** Listed records follows **
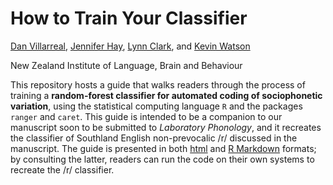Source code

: # How to Train Your Classifier

[Dan Villarreal](https://github.com/djvill), [Jennifer Hay](https://github.com/jenniferhay), [Lynn Clark](https://www.canterbury.ac.nz/arts/contact-us/people/lynn-clark.html), and [Kevin Watson](https://github.com/watsonkd)

New Zealand Institute of Language, Brain and Behaviour

This repository hosts a guide that walks readers through the process of training a **random-forest classifier for automated coding of sociophonetic variation**, using the statistical computing language `R` and the packages `ranger` and `caret`. This guide is intended to be a companion to our manuscript soon to be submitted to *Laboratory Phonology*, and it recreates the classifier of Southland English non-prevocalic /r/ discussed in the manuscript. The guide is presented in both [html](https://djvill.github.io/How-to-Train-Your-Classifier/How_to_Train_Your_Classifier.html) and [R Markdown](https://github.com/djvill/How-to-Train-Your-Classifier/blob/master/How_to_Train_Your_Classifier.Rmd) formats; by consulting the latter, readers can run the code on their own systems to recreate the /r/ classifier.
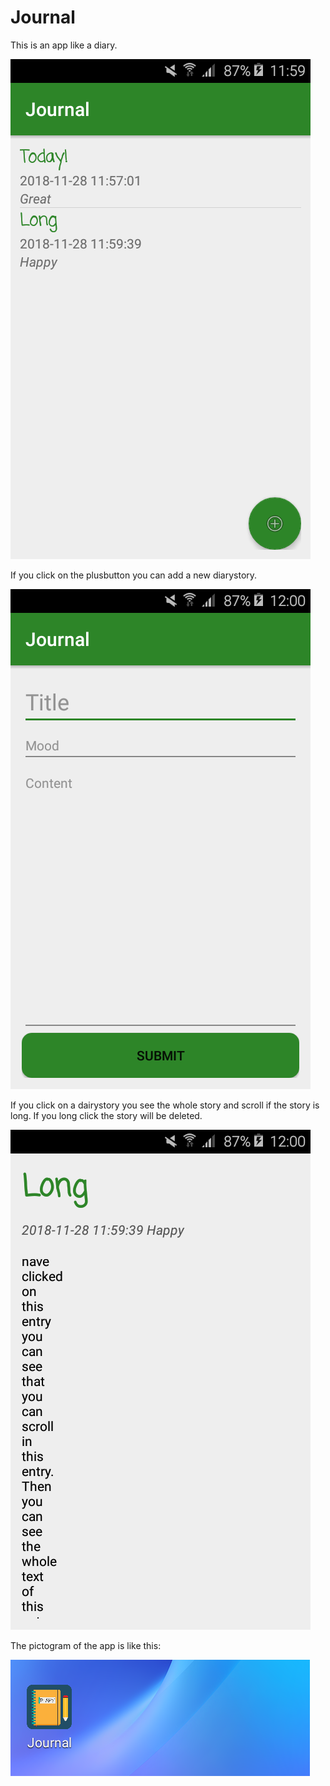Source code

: # Journal

This is an app like a diary.

![layout](app/src/main/res/drawable/mainlayout.png)

If you click on the plusbutton you can add a new diarystory.

![layout_landscape](app/src/main/res/drawable/inputlayout.png)

If you click on a dairystory you see the whole story and scroll if the story is long.
If you long click the story will be deleted.

![layout_landscape](app/src/main/res/drawable/detaillayout.png)

The pictogram of the app is like this:

![picto](app/src/main/res/drawable/picto.png)
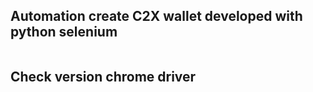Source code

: ## Automation create C2X wallet developed with python selenium

<div align="center">
  <img src="https://blog.logrocket.com/wp-content/uploads/2021/11/web-automation-selenium-python.png" alt=""/>
</div>

## Check version chrome driver
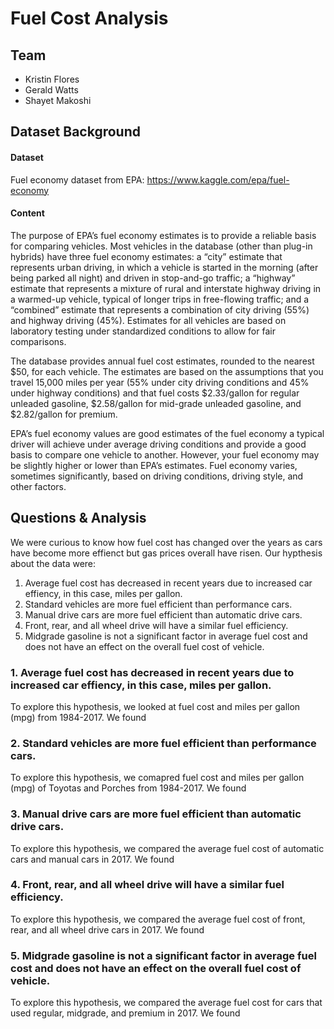 # Fuel Cost Analysis

## Team

- Kristin Flores
- Gerald Watts
- Shayet Makoshi

## Dataset Background

#### Dataset

Fuel economy dataset from EPA: https://www.kaggle.com/epa/fuel-economy

#### Content

The purpose of EPA’s fuel economy estimates is to provide a reliable basis for comparing vehicles. Most vehicles in the database (other than plug-in hybrids) have three fuel economy estimates: a “city” estimate that represents urban driving, in which a vehicle is started in the morning (after being parked all night) and driven in stop-and-go traffic; a “highway” estimate that represents a mixture of rural and interstate highway driving in a warmed-up vehicle, typical of longer trips in free-flowing traffic; and a “combined” estimate that represents a combination of city driving (55%) and highway driving (45%). Estimates for all vehicles are based on laboratory testing under standardized conditions to allow for fair comparisons.

The database provides annual fuel cost estimates, rounded to the nearest $50, for each vehicle. The estimates are based on the assumptions that you travel 15,000 miles per year (55% under city driving conditions and 45% under highway conditions) and that fuel costs $2.33/gallon for regular unleaded gasoline, $2.58/gallon for mid-grade unleaded gasoline, and $2.82/gallon for premium.

EPA’s fuel economy values are good estimates of the fuel economy a typical driver will achieve under average driving conditions and provide a good basis to compare one vehicle to another. However, your fuel economy may be slightly higher or lower than EPA’s estimates. Fuel economy varies, sometimes significantly, based on driving conditions, driving style, and other factors.

## Questions & Analysis

We were curious to know how fuel cost has changed over the years as cars have become more effienct but gas prices overall have risen. Our hypthesis about the data were:

1. Average fuel cost has decreased in recent years due to increased car effiency, in this case, miles per gallon. 
2. Standard vehicles are more fuel efficient than performance cars. 
3. Manual drive cars are more fuel efficient than automatic drive cars. 
4. Front, rear, and all wheel drive will have a similar fuel efficiency. 
5. Midgrade gasoline is not a significant factor in average fuel cost and does not have an effect on the overall fuel cost of vehicle. 

### 1. Average fuel cost has decreased in recent years due to increased car effiency, in this case, miles per gallon.  

To explore this hypothesis, we looked at fuel cost and miles per gallon (mpg)  from 1984-2017. We found 

### 2. Standard vehicles are more fuel efficient than performance cars. 

To explore this hypothesis, we comapred fuel cost and miles per gallon (mpg) of Toyotas and Porches from 1984-2017. We found 

### 3. Manual drive cars are more fuel efficient than automatic drive cars. 

To explore this hypothesis, we compared the average fuel cost of automatic cars and manual cars in 2017. We found

### 4. Front, rear, and all wheel drive will have a similar fuel efficiency. 

To explore this hypothesis, we compared the average fuel cost of front, rear, and all wheel drive cars in 2017. We found

### 5. Midgrade gasoline is not a significant factor in average fuel cost and does not have an effect on the overall fuel cost of vehicle. 

To explore this hypothesis, we compared the average fuel cost for cars that used regular, midgrade, and premium in 2017. We found
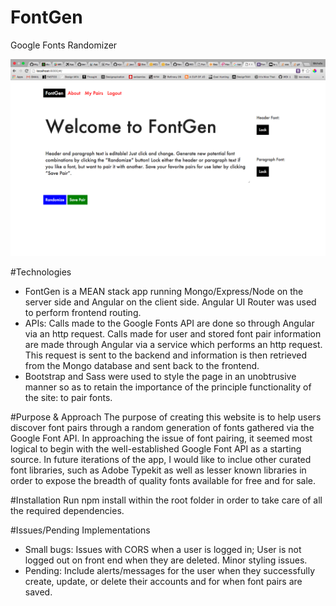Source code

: # FontGen
Google Fonts Randomizer

![Alt text](/public/assets/images/fontgen_screenshot.png?raw=true "Optional Title")

#Technologies
- FontGen is a MEAN stack app running Mongo/Express/Node on the server side and Angular on the client side. Angular UI Router was used to perform frontend routing.
- APIs: Calls made to the Google Fonts API are done so through Angular via an http request. Calls made for user and stored font pair information are made through Angular via a service which performs an http request. This request is sent to the backend and information is then retrieved from the Mongo database and sent back to the frontend.
- Bootstrap and Sass were used to style the page in an unobtrusive manner so as to retain the importance of the principle functionality of the site: to pair fonts.

#Purpose & Approach
The purpose of creating this website is to help users discover font pairs through a random generation of fonts gathered via the Google Font API. In approaching the issue of font pairing, it seemed most logical to begin with the well-established Google Font API as a starting source. In future iterations of the app, I would like to inclue other curated font libraries, such as Adobe Typekit as well as lesser known libraries in order to expose the breadth of quality fonts available for free and for sale.

#Installation
Run npm install within the root folder in order to take care of all the required dependencies.

#Issues/Pending Implementations
- Small bugs: Issues with CORS when a user is logged in; User is not logged out on front end when they are deleted. Minor styling issues.
- Pending: Include alerts/messages for the user when they successfully create, update, or delete their accounts and for when font pairs are saved.
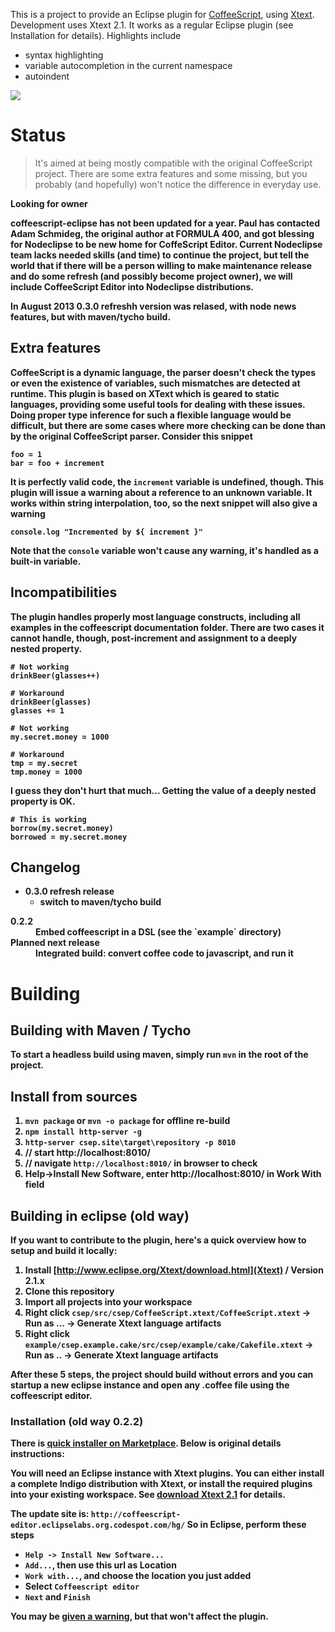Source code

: This is a project to provide an Eclipse plugin for [CoffeeScript][coffeescript], using [Xtext][xtext].
Development uses Xtext 2.1.
It works as a regular Eclipse plugin (see Installation for details).
Highlights include

 - syntax highlighting
 - variable autocompletion in the current namespace
 - autoindent

<a href="http://marketplace.eclipse.org/marketplace-client-intro?mpc_install=1097343" title="Drag and drop into a running Eclipse to install Nodeclipse CoffeeScript Editor">
  <img src="http://marketplace.eclipse.org/sites/all/modules/custom/marketplace/images/installbutton.png"/>
</a>

# Status
> It's aimed at being mostly compatible with the original CoffeeScript project.
>There are some extra features and some missing,
 but you probably (and hopefully) won't notice the difference in everyday use.

<b>Looking for owner<b>

coffeescript-eclipse has not been updated for a year.
Paul has contacted Adam Schmideg, the original author at FORMULA 400, and got blessing for Nodeclipse
to be new home for CoffeScript Editor. Current Nodeclipse team lacks needed skills (and time) to continue the project,
but tell the world that if there will be a person willing to make maintenance release
and do some refresh (and possibly become project owner),
we will include CoffeeScript Editor into Nodeclipse distributions.

In August 2013 0.3.0 refreshh version was relased, with node news features, but with maven/tycho build.

## Extra features
CoffeeScript is a dynamic language,
 the parser doesn't check the types or even the existence of variables,
 such mismatches are detected at runtime.
This plugin is based on XText which is geared to static languages,
 providing some useful tools for dealing with these issues.
Doing proper type inference for such a flexible language would be difficult,
 but there are some cases where more checking can be done than by the original CoffeeScript parser.
Consider this snippet

    foo = 1
    bar = foo + increment

It is perfectly valid code, the `increment` variable is undefined, though.
This plugin will issue a warning about a reference to an unknown variable.
It works within string interpolation, too, so the next snippet will also give a warning

    console.log "Incremented by ${ increment }"

Note that the `console` variable won't cause any warning, it's handled as a built-in variable.

## Incompatibilities
The plugin handles properly most language constructs,
 including all examples in the coffeescript documentation folder.
There are two cases it cannot handle, though, post-increment and
assignment to a deeply nested property.

    # Not working
    drinkBeer(glasses++)  

    # Workaround
    drinkBeer(glasses)
    glasses += 1

    # Not working
    my.secret.money = 1000

    # Workaround
    tmp = my.secret
    tmp.money = 1000

I guess they don't hurt that much...
Getting the value of a deeply nested property is OK.

    # This is working
    borrow(my.secret.money)
    borrowed = my.secret.money

## Changelog

- 0.3.0 refresh release
	- switch to maven/tycho build

<dl>
  <dt>0.2.2</dt>
  <dd>Embed coffeescript in a DSL (see the `example` directory)</dd>
  <dt>Planned next release</dt>
  <dd>Integrated build: convert coffee code to javascript, and run it</dd>
</dl>


# Building

## Building with Maven / Tycho

To start a headless build using maven, simply run `mvn` in the root of the project. 

## Install from sources

1. `mvn package` or `mvn -o package` for offline re-build
2. `npm install http-server -g`  
3. `http-server csep.site\target\repository -p 8010`
4. // start http://localhost:8010/  
5. // navigate `http://localhost:8010/` in browser to check  
5. Help->Install New Software, enter http://localhost:8010/ in Work With field

## Building in eclipse (old way)

If you want to contribute to the plugin, here's a quick overview how to setup and build it locally:

1. Install [http://www.eclipse.org/Xtext/download.html](Xtext) / Version 2.1.x
2. Clone this repository
3. Import all projects into your workspace
4. Right click `csep/src/csep/CoffeeScript.xtext/CoffeeScript.xtext` -> Run as ... -> Generate Xtext language artifacts
5. Right click `example/csep.example.cake/src/csep/example/cake/Cakefile.xtext` -> Run as .. -> Generate Xtext language artifacts

After these 5 steps, the project should build without errors and you can startup a new eclipse instance and open any .coffee file using the coffeescript editor.


### Installation  (old way 0.2.2)

There is [quick installer on Marketplace](http://marketplace.eclipse.org/content/coffeescript-editor-quick-installer).
 Below is original details instructions:

You will need an Eclipse instance with Xtext plugins.
You can either install a complete Indigo distribution with Xtext,
 or install the required plugins into your existing workspace.
See [download Xtext 2.1][xtext_download] for details.

The update site is: **`http://coffeescript-editor.eclipselabs.org.codespot.com/hg/`**
So in Eclipse, perform these steps

 - `Help -> Install New Software...` 
 - `Add...`, then use this url as Location
 - `Work with...`, and choose the location you just added
 - Select `Coffeescript editor`
 - `Next` and `Finish`

You may be [given a warning](https://bitbucket.org/adamschmideg/coffeescript-eclipse/issue/6/),
 but that won't affect the plugin.

  [coffeescript]: http://www.coffeescript.org
  [xtext]: http://www.xtext.org
  [xtext_download]: http://www.eclipse.org/Xtext/download.html
  [csep_bitbucket_download]: https://bitbucket.org/adamschmideg/coffeescript-eclipse/downloads
  [csep_github]: https://github.com/adamschmideg/coffeescript-eclipse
** End of Listed records **
◆ **What is required**: Scan the entries above for the line containing "I guess they don't hurt that much...", and copy it and all lines after it exactly, down to and including the line containing "4. Right click".

◆ **Written reply**:
I guess they don't hurt that much...
Getting the value of a deeply nested property is OK.

    # This is working
    borrow(my.secret.money)
    borrowed = my.secret.money

## Changelog

- 0.3.0 refresh release
	- switch to maven/tycho build

<dl>
  <dt>0.2.2</dt>
  <dd>Embed coffeescript in a DSL (see the `example` directory)</dd>
  <dt>Planned next release</dt>
  <dd>Integrated build: convert coffee code to javascript, and run it</dd>
</dl>


# Building

## Building with Maven / Tycho

To start a headless build using maven, simply run `mvn` in the root of the project. 

## Install from sources

1. `mvn package` or `mvn -o package` for offline re-build
2. `npm install http-server -g`  
3. `http-server csep.site\target\repository -p 8010`
4. // start http://localhost:8010/  
5. // navigate `http://localhost:8010/` in browser to check  
5. Help->Install New Software, enter http://localhost:8010/ in Work With field

## Building in eclipse (old way)

If you want to contribute to the plugin, here's a quick overview how to setup and build it locally:

1. Install [http://www.eclipse.org/Xtext/download.html](Xtext) / Version 2.1.x
2. Clone this repository
3. Import all projects into your workspace
4. Right click `csep/src/csep/CoffeeScript.xtext/CoffeeScript.xtext` -> Run as ... -> Generate Xtext language artifacts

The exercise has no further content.